A Primeira Televisão de Meu Pai

O texto a seguir não é meu. É de meu irmão mais velho, Historiador e Poeta, Vilmar Carvalho. Não esquecendo como era a realidade do poder aquisitivo na década de 70, talvez possamos fazer algo de melhor para o nosso presente.

A PRIMEIRA TELEVISÃO DE MEU PAI

A primeira televisão, ninguém esquecia. Especialmente, quando era época de Copa do Mundo. Hoje, comprá-las é corriqueiro, rompe as fronteiras do poder aquisitivo e das classes sociais. Todas as letras do alfabeto compram televisores: das classes “A” a “Z”, modelos para todos os preços e satisfação. São fininhas, ultrafininhas, ledizadas, elecedizadas, plasmáticas, slim – a quase sem tubo de imagem – e isso e aquilo, entre polegadas e dimensões que vão do celular às telonas de uma sala com ares de cinema particular, em casa, para a solidão e reclusão doméstica. A torcida “pós-moderna” de um, no máximo três telespectadores, condenando com retórica soberba as multidões que vão à insegurança dos estádios de futebol.

Voltando à primeira televisão, ela apareceu na minha vida aos sete anos. Exatamente em 1970. No começo daquele janeiro, meu Pai me levou – filho mais velho de uma reca de cinco pimpolhos – numa viagem inesquecível: sair da Cohab de Ribeirão para comprar um televisor em Palmares. Viagem feita de Rural 62, verde e branca, portas de lona escura, sem cinto de segurança, sem pressa, sem Polícia Rodoviária, sem sinais de trânsito, com parada em posto de gasolina para comprar cerveja e uma laranjada…

– Ei, moça, meu Pai vai comprar um televisor! Informei à garçonete…
Respondeu, a invejosa: – Me chama que vou querer assistir à Copa!

Meu Pai tinha sido vítima dessa inveja. No caso da Apolo 11, um ano antes, em 1969, havia uma só TV em todo o imenso quarteirão de casas da Cohab. Um afortunado funcionário federal possuía o primeiro aparelho daquele bairro. Aliás, foi ali que vi pela primeira vez a caixa que falava e mostrava gente e coisas como se fosse um cinema. Depois, exatamente ali, mil duzentos e trinta e cinco moleques das redondezas foram proibidos de encostar na janela do funcionário, para assistir Nacional Kid e suas peripécias.

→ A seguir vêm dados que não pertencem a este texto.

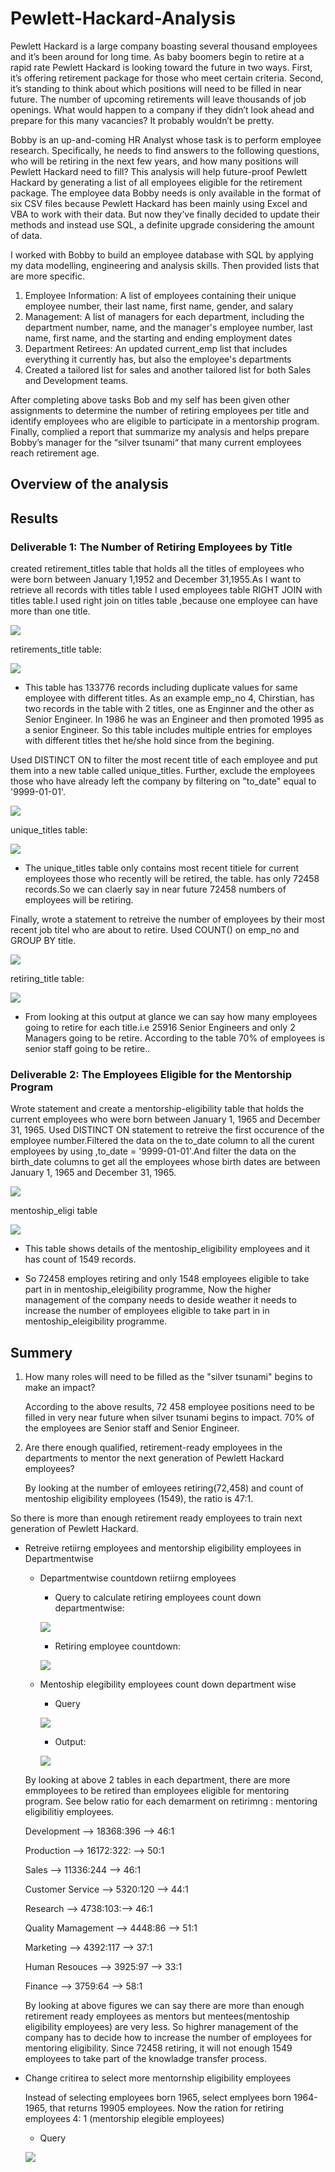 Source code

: # Pewlett-Hackard-Analysis

Pewlett Hackard is a large company boasting several thousand employees and it’s been around for long time. As baby boomers begin to retire at a rapid rate Pewlett Hackard is looking toward the future in two ways. First, it’s offering retirement package for those who meet certain criteria. Second, it’s standing to think about which positions will need to be filled in near future. The number of upcoming retirements will leave thousands of job openings. What would happen to a company if they didn’t look ahead and prepare for this many vacancies? It probably wouldn’t be pretty. 

Bobby is an up-and-coming HR Analyst whose task is to perform employee research. Specifically, he needs to find answers to the following questions, who will be retiring in the next few years, and how many positions will Pewlett Hackard need to fill? This analysis will help future-proof Pewlett Hackard by generating a list of all employees eligible for the retirement package. The employee data Bobby needs is only available in the format of six CSV files because Pewlett Hackard has been mainly using Excel and VBA to work with their data. But now they’ve finally decided to update their methods and instead use SQL, a definite upgrade considering the amount of data.

I worked with Bobby to build an employee database with SQL by applying my data modelling, engineering and analysis skills. Then provided lists that are more specific.

01.	Employee Information: A list of employees containing their unique employee number, their last name, first name, gender, and salary
02.	Management: A list of managers for each department, including the department number, name, and the manager's employee number, last name, first name, and the starting and ending employment dates
03.	Department Retirees: An updated current_emp list that includes everything it currently has, but also the employee's departments
04.	Created a tailored list for sales and another tailored list for both Sales and Development teams. 

After completing above tasks Bob and my self has been given other assignments to determine the number of retiring employees per title and identify employees who are eligible to participate in a mentorship program.
Finally, complied a report that summarize my analysis and helps prepare Bobby’s manager for the “silver tsunami“ that many current employees reach retirement age.



## Overview of the analysis

## Results

### Deliverable 1: The Number of Retiring Employees by Title
created retirement_titles table that holds all the titles of employees who were born between January 1,1952 and December 31,1955.As I want to retrieve all records with titles table I used employees table RIGHT JOIN with titles table.I used right join on titles table ,because one employee can have more than one title.

 ![](images/retirement_titlesQ.PNG)
     
  retirements_title table:
    
  ![](images/retirement_titles_table.PNG)
  
 -   This table has 133776 records including duplicate values for same employee with different titles. As an example emp_no 4, Chirstian, has two records in the table with 2 titles, one as Enginner and the other as Senior Engineer. In 1986 he was an Engineer and then promoted 1995 as a senior Engineer. So this table includes multiple entries for employes with different titles thet he/she hold since from the begining. 
     
     

Used DISTINCT ON to filter the most recent title of each employee and put them into a new table called unique_titles. Further, exclude the employees those who have already left the company by filtering on "to_date" equal to '9999-01-01'.

![](images/distinct%20titleQ.PNG)
 
 
unique_titles table:
 
![](images/unique_titles_table.PNG)

 - The unique_titles table only contains most recent titiele for current employees those who recently will be retired, the table. has only 72458 records.So we can claerly say in near future 72458 numbers of employees will be retiring.


Finally, wrote a statement to retreive the number of employees by their most recent job titel who are about to retire. Used COUNT() on emp_no and GROUP BY title.
 
![](images/counttitleQ.PNG)
    
   retiring_title table:
    
![](images/retirering_title%20table.PNG)

- From looking at this output at glance we can say how many employees going to retire for each title.i.e 25916 Senior Engineers and only 2 Managers going to be retire. According to the table 70% of employees is senior staff going to be retire..

### Deliverable 2: The Employees Eligible for the Mentorship Program

Wrote statement and create a mentorship-eligibility table that holds the current employees who were born between January 1, 1965 and December 31, 1965.
 Used DISTINCT ON statement to retreive the first occurence of the employee number.Filtered the data on the to_date column to all the curent employees by using ,to_date = '9999-01-01'.And filter the data on the birth_date columns to get all the employees whose birth dates are between January 1, 1965 and December 31, 1965.

![](images/mentonship_eligibilityQ.PNG)
     
mentoship_eligi table
     
![](images/mentoshi_eligi_table.PNG)

- This table shows details of the mentoship_eligibility employees and it has count of 1549 records.

- So 72458 employes retiring and only 1548 employees eligible to take part in in mentoship_eleigibility programme, Now the higher management of the company needs to deside weather it needs to increase the number of employees eligible to take part in in mentoship_eleigibility programme.   


## Summery
1) How many roles will need to be filled as the "silver tsunami" begins to make an impact?

   According to the above results, 72 458 employee positions need to be filled in very near future when silver tsunami begins to impact. 70% of the employees are Senior staff and Senior Engineer.   

2) Are there enough qualified, retirement-ready employees in the departments to mentor the next generation of Pewlett Hackard employees?

    By looking at the number of emloyees retiring(72,458) and count of mentoship eligibility employees (1549), the ratio is 47:1.
    
So there is more than  enough retirement ready employees to train next generation of Pewlett Hackard.

- Retreive retiirng employees and mentorship eligibility employees in Departmentwise

   - Departmentwise countdown retiirng employees
   
     - Query to calculate retiring employees count down departmentwise:

      ![](images/deptwiseretireQ.PNG)

 
     - Retiring employee countdown:
 
     ![](images/deptwiseretireT.PNG)
    
   - Mentoship elegibility employees count down department wise

     - Query
  
      ![](images/deptwisementorQ.PNG)
  
     - Output:
    
     ![](images/deptwisementorT.PNG)
    
  
  By looking at above 2 tables in each department, there are more emmployees to be retired than employees eligible for mentoring program. See below ratio for each demarment on retirimng : mentoring eligibilitiy employees.   
  
  Development --> 18368:396 --> 46:1
  
  Production --> 16172:322: -->  50:1
  
  Sales --> 11336:244 --> 46:1
  
  Customer Service --> 5320:120 --> 44:1
  
  Research --> 4738:103:--> 46:1
  
  Quality Mamagement --> 4448:86 --> 51:1
  
  Marketing --> 4392:117 --> 37:1
  
  Human Resouces --> 3925:97 --> 33:1
  
  Finance --> 3759:64 --> 58:1
  
  By looking at above figures we can say there are more than enough retirement ready employees as mentors but mentees(mentoship eligibility employees) are very less. So highrer management of the company has to decide how to increase the number of employees for mentoring eligibility.   Since 72458 retiring, it will not enough 1549 employees to take part of the knowladge transfer process. 
  
- Change critirea to select more mentornship eligibility employees
  
  Instead of selecting employees born 1965, select emplyees born 1964-1965, that returns 19905 employees.
  Now the ration for retiring employees 4:  1 (mentorship elegible employees)
  - Query
  
   ![](images/mentorN.PNG)
  
 
 

   

 
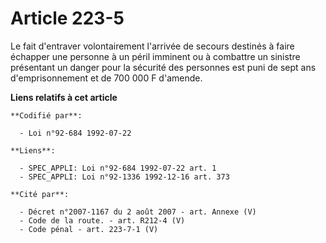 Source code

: # Article 223-5

Le fait d'entraver volontairement l'arrivée de secours destinés à faire échapper une personne à un péril imminent ou à
combattre un sinistre présentant un danger pour la sécurité des personnes est puni de sept ans d'emprisonnement et de 700 000
F d'amende.

**Liens relatifs à cet article**

	**Codifié par**:

	  - Loi n°92-684 1992-07-22

	**Liens**:

	  - SPEC_APPLI: Loi n°92-684 1992-07-22 art. 1
	  - SPEC_APPLI: Loi n°92-1336 1992-12-16 art. 373

	**Cité par**:

	  - Décret n°2007-1167 du 2 août 2007 - art. Annexe (V)
	  - Code de la route. - art. R212-4 (V)
	  - Code pénal - art. 223-7-1 (V)
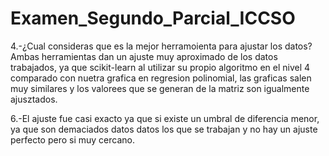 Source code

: # Examen_Segundo_Parcial_ICCSO

4.-¿Cual consideras que es la mejor herramoienta para ajustar los datos?
Ambas herramientas dan un ajuste muy aproximado de los datos trabajados, ya que scikit-learn al utilizar su propio algoritmo en el nivel 4 comparado con nuetra grafica en regresion polinomial, las graficas salen muy similares y los valorees que se generan de la matriz son igualmente ajusztados. 

6.-El ajuste fue casi exacto ya que si existe un umbral de diferencia menor, ya que son demaciados datos datos los que se trabajan y no hay un ajuste perfecto pero si muy cercano.

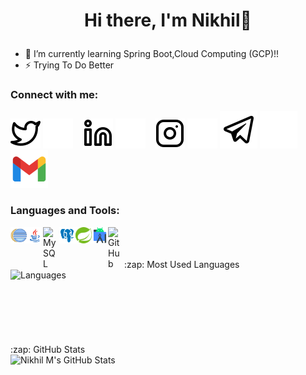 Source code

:#  <p align="center">Hi there, I'm Nikhil👋 </p>

- 🌱 I’m currently learning Spring Boot,Cloud Computing (GCP)!!
- ⚡ Trying To Do Better

###  Connect with me:

[![website](./img/twitter-light.svg)](https://twitter.com/Nikhil_M2000#gh-light-mode-only)
[![website](./img/twitter-dark.svg)](https://twitter.com/Nikhil_M2000#gh-dark-mode-only)
&nbsp;&nbsp;
[![website](img/linkedin-light.svg)](https://www.linkedin.com/in/nikhil-m-07ba321ba#gh-light-mode-only)
[![website](./img/linkedin-dark.svg)](https://www.linkedin.com/in/nikhil-m-07ba321ba#gh-dark-mode-only)
&nbsp;&nbsp;
[![website](./img/instagram-light.svg)](https://instagram.com/ig__nikhilm#gh-light-mode-only)
[![website](./img/instagram-dark.svg)](https://instagram.com/ig__nikhilm#gh-dark-mode-only)
[![website](./img/telegram.svg)](https://t.me/Nikhil_M2000#gh-light-mode-only)
[![website](./img/telegram_light1.svg)](https://t.me/Nikhil_M2000#gh-dark-mode-only)
[![website](./img/gmail.svg)](https://mail.google.com/mail/u/0/?fs=1&to=nikhilcs2000m@gmail.com&tf=cm)

### Languages and Tools:

<img align="left" alt="Eclipse" width="26px" src="./img/eclipse.svg"/>
<img align="left" alt="Java" width="26px" src="./img/java.svg" />
<img align="left" alt="MySQL" width="26px" src="https://cdn.jsdelivr.net/gh/devicons/devicon/icons/mysql/mysql-original.svg" />
<img align="left" alt="PostgreSql" width="26px" src="./img/postgresql.svg"  />
<img align="left" alt="Spring" width="26px" src="./img/spring.svg"  />
<img align="left" alt="Android Studio" width="26px" src="./img/android.svg"  />
<img align="left" alt="GitHub" width="26px" src="https://user-images.githubusercontent.com/3369400/139447912-e0f43f33-6d9f-45f8-be46-2df5bbc91289.png" />

<br />
<br />
<br />
<summary>:zap: Most Used Languages</summary>
 <img align="left" alt="Languages" src="https://github-readme-stats.vercel.app/api/top-langs/?username=Nikhilm2000&layout=compact" />
 <br />
<br />
<br />
<br />
<br/>
<br/><br/>

  <summary>:zap: GitHub Stats</summary>
  <img align="left" alt="Nikhil M's GitHub Stats" src="https://github-readme-stats.vercel.app/api?username=Nikhilm2000&show_icons=true&hide_border=false&title_color=ff652f&icon_color=FFE400&bg_color=09131B&text_color=ffffff&border_color=0c1a25" />


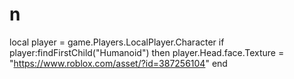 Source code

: # n
local player = game.Players.LocalPlayer.Character  if player:findFirstChild("Humanoid") then     player.Head.face.Texture = "https://www.roblox.com/asset/?id=387256104"     end
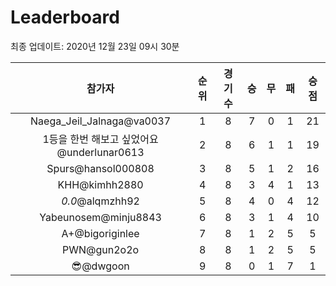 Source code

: # Leaderboard
최종 업데이트: 2020년 12월 23일 09시 30분




| 참가자 | 순위 | 경기수 | 승 | 무 | 패 | 승점 |
|:---:|:---:|:---:|:---:|:---:|:---:|:---:|
| Naega_Jeil_Jalnaga@va0037 | 1 | 8 | 7 | 0 | 1 | 21 |
| 1등을 한번 해보고 싶었어요@underlunar0613 | 2 | 8 | 6 | 1 | 1 | 19 |
| Spurs@hansol000808 | 3 | 8 | 5 | 1 | 2 | 16 |
| KHH@kimhh2880 | 4 | 8 | 3 | 4 | 1 | 13 |
| _0.0_@alqmzhh92 | 5 | 8 | 4 | 0 | 4 | 12 |
| Yabeunosem@minju8843 | 6 | 8 | 3 | 1 | 4 | 10 |
| A+@bigoriginlee | 7 | 8 | 1 | 2 | 5 | 5 |
| PWN@gun2o2o | 8 | 8 | 1 | 2 | 5 | 5 |
| 😎@dwgoon | 9 | 8 | 0 | 1 | 7 | 1 |
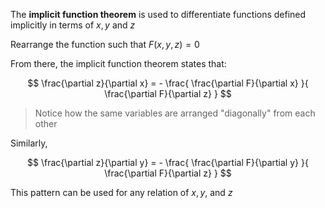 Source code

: The **implicit function theorem** is used to differentiate functions defined implicitly in terms of $x, y$ and $z$

Rearrange the function such that $F(x, y, z) = 0$

From there, the implicit function theorem states that:

$$
\frac{\partial z}{\partial x} = -
\frac{
\frac{\partial F}{\partial x}
}{
\frac{\partial F}{\partial z}
}
$$

> Notice how the same variables are arranged "diagonally" from each other

Similarly,

$$
\frac{\partial z}{\partial y} = -
\frac{
\frac{\partial F}{\partial y}
}{
\frac{\partial F}{\partial z}
}
$$

This pattern can be used for any relation of $x, y,$ and $z$
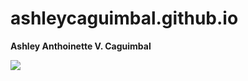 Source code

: # ashleycaguimbal.github.io
**Ashley Anthoinette V. Caguimbal**

![](https://cdn.mos.cms.futurecdn.net/tJvsuRRaC5k97Au5xsPzNk.jpg)

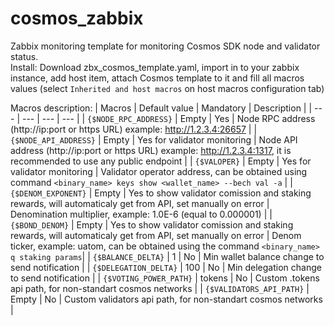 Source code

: # cosmos_zabbix
Zabbix monitoring template for monitoring Cosmos SDK node and validator status.\
Install: Download zbx_cosmos_template.yaml, import in to your zabbix instance, add host item, attach Cosmos template to it and fill all macros values (select `Inherited and host macros` on host macros configuration tab)

Macros description:
| Macros | Default value | Mandatory | Description |
| --- | --- | --- | --- |
| `{$NODE_RPC_ADDRESS}` | Empty | Yes | Node RPC address (http://ip:port or https URL) example: http://1.2.3.4:26657 |
| `{$NODE_API_ADDRESS}` | Empty | Yes for validator monitoring | Node API address (http://ip:port or https URL) example: http://1.2.3.4:1317, it is recommended to use any public endpoint |
| `{$VALOPER}` | Empty | Yes for validator monitoring | Validator operator address, can be obtained using command `<binary_name> keys show <wallet_name> --bech val -a` |
| `{$DENOM_EXPONENT}` | Empty | Yes to show validator comission and staking rewards, will automaticaly get from API, set manually on error | Denomination multiplier, example: 1.0E-6 (equal to 0.000001) |
| `{$BOND_DENOM}` | Empty | Yes to show validator comission and staking rewards, will automaticaly get from API, set manually on error | Denom ticker, example: uatom, can be obtained using the command  `<binary_name> q staking params`|
| `{$BALANCE_DELTA}` | 1 | No | Min wallet balance change to send notification |
| `{$DELEGATION_DELTA}` | 100 | No | Min delegation change to send notification |
| `{$VOTING_POWER_PATH}` | tokens | No | Custom .tokens api path, for non-standart cosmos networks |
| `{$VALIDATORS_API_PATH}` | Empty | No | Custom validators api path, for non-standart cosmos networks |
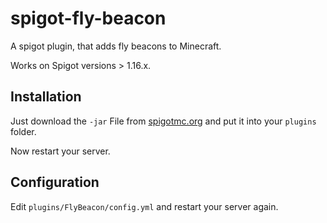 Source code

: # spigot-fly-beacon

A spigot plugin, that adds fly beacons to Minecraft.

Works on Spigot versions > 1.16.x.

## Installation

Just download the `-jar` File from [spigotmc.org](https://www.spigotmc.org/resources/fly-beacon.109795/) and put it into your `plugins` folder.

Now restart your server.

## Configuration

Edit `plugins/FlyBeacon/config.yml` and restart your server again.
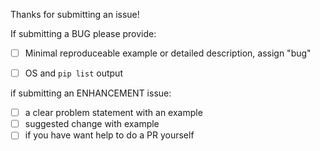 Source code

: Thanks for submitting an issue!

If submitting a BUG please provide:

- [ ] Minimal reproduceable example or detailed description, assign "bug"
- [ ] OS and `pip list` output


if submitting an ENHANCEMENT issue:

- [ ] a clear problem statement with an example
- [ ] suggested change with example
- [ ] if you have want help to do a PR yourself
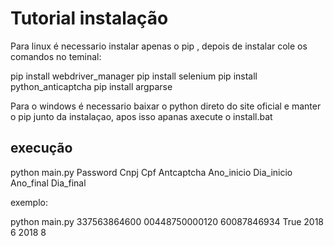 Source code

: # Tutorial instalação

Para linux é necessario instalar apenas o pip , depois de instalar cole os comandos no teminal:

pip install webdriver_manager
pip install selenium
pip install python_anticaptcha
pip install argparse

Para o windows é necessario baixar o python direto do site oficial e manter o pip junto da instalaçao, apos isso apanas axecute o install.bat

## execução

python main.py Password Cnpj Cpf Antcaptcha Ano_inicio Dia_inicio Ano_final Dia_final

exemplo:

python main.py 337563864600 00448750000120 60087846934 True 2018 6 2018 8





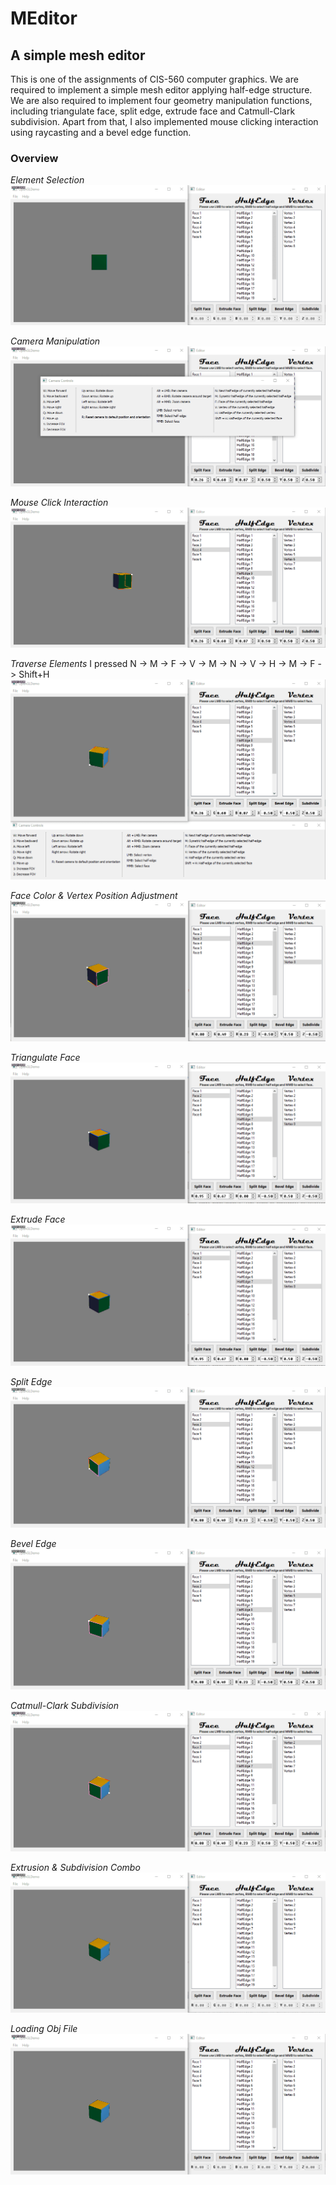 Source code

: # MEditor
## A simple mesh editor
This is one of the assignments of CIS-560 computer graphics. We are required to implement a simple mesh editor applying half-edge structure. We are also required to implement four geometry manipulation functions, including triangulate face, split edge, extrude face and Catmull-Clark subdivision. Apart from that, I also implemented mouse clicking interaction using raycasting and a bevel edge function.

### Overview

*Element Selection*
![Element Selection](img/MEditor_selection.gif)

*Camera Manipulation*
![Camera Manipulation](img/MEditor_camera.gif)

*Mouse Click Interaction*
![Mouse Click Interaction](img/MEditor_raycast.gif)

*Traverse Elements*
I pressed N -> M -> F -> V -> M -> N -> V -> H -> M -> F -> Shift+H
![Traverse Elements](img/MEditor_traverse.gif)

*Face Color & Vertex Position Adjustment*
![Face Color & Vertex Position Adjustment](img/MEditor_fCol&vPos.gif)

*Triangulate Face*
![Triangulate Face](img/MEditor_triangulateFace.gif)

*Extrude Face*
![Extrude Face](img/MEditor_extrudeFace.gif)

*Split Edge*
![Split Edge](img/MEditor_splitEdge.gif)

*Bevel Edge*
![Bevel Edge](img/MEditor_bevelEdge.gif)

*Catmull-Clark Subdivision*
![Catmull-Clark Subdivision](img/MEditor_subdivide.gif)

*Extrusion & Subdivision Combo*
![Extrusion & Subdivision Combo](img/MEditor_extrudeFace&subdivide.gif)

*Loading Obj File*
![Loading Obj File](img/MEditor_openOBJ.gif)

Lembro que a compra em Palmares foi demorada. Assinar promissórias, demonstrar capacidade de pagar, reconhecer firma, palestrar e palestrar, pedir descontos, chamar o gerente, o dono da loja, as testemunhas e… finalmente embalar a encomenda: não tinha caixa de papelão, o ABC, a TV Canarinho, ícone bem amarelo contra a cor verniz de madeira e a tela escura ovalada; os botões de sintonia, volume e seletor em dorso branco, numerados como se pintados à mão, foi de saco de pano, mesmo! Um saco comprado ali na feira do mercado. Hoje, isso tudo seria ridículo. Mas, lembro, os olhos do meu Pai brilhavam de conquista e os meus de pura ansiedade.

Voltamos logo. Lembro que a antena espinha-de-peixe e fios foram amarrados à rural, na companhia de um pedaço de cano que lumiava ao sol de começo da tarde. Voltamos e, finalmente, entendi minha missão: ir para o banco de madeira da carroceria e segurar aquele tesouro. Segurar firme a cada curva e marcha reduzida do motor. Alma mecânica que parecia também ansiosa, numa rotação diferente, alternada entre velocidades e euforia.

Chegando em casa, foi festa. Minha mãe botou roupa de domingo. Minhas irmãs esqueceram as bonecas. Meu irmão, ainda amuado, sem a viagem a Palmares, convidara os mil duzentos e trinta e três moleques sem televisão em casa. Éramos educados no socialismo, não havia porque negar. Foi assim durante toda a Copa de 1970, até à grande final, os móveis fora da sala. Na janela, uma pequena multidão. Meu Pai realizado, defendendo que um dia todos teriam um televisor em casa.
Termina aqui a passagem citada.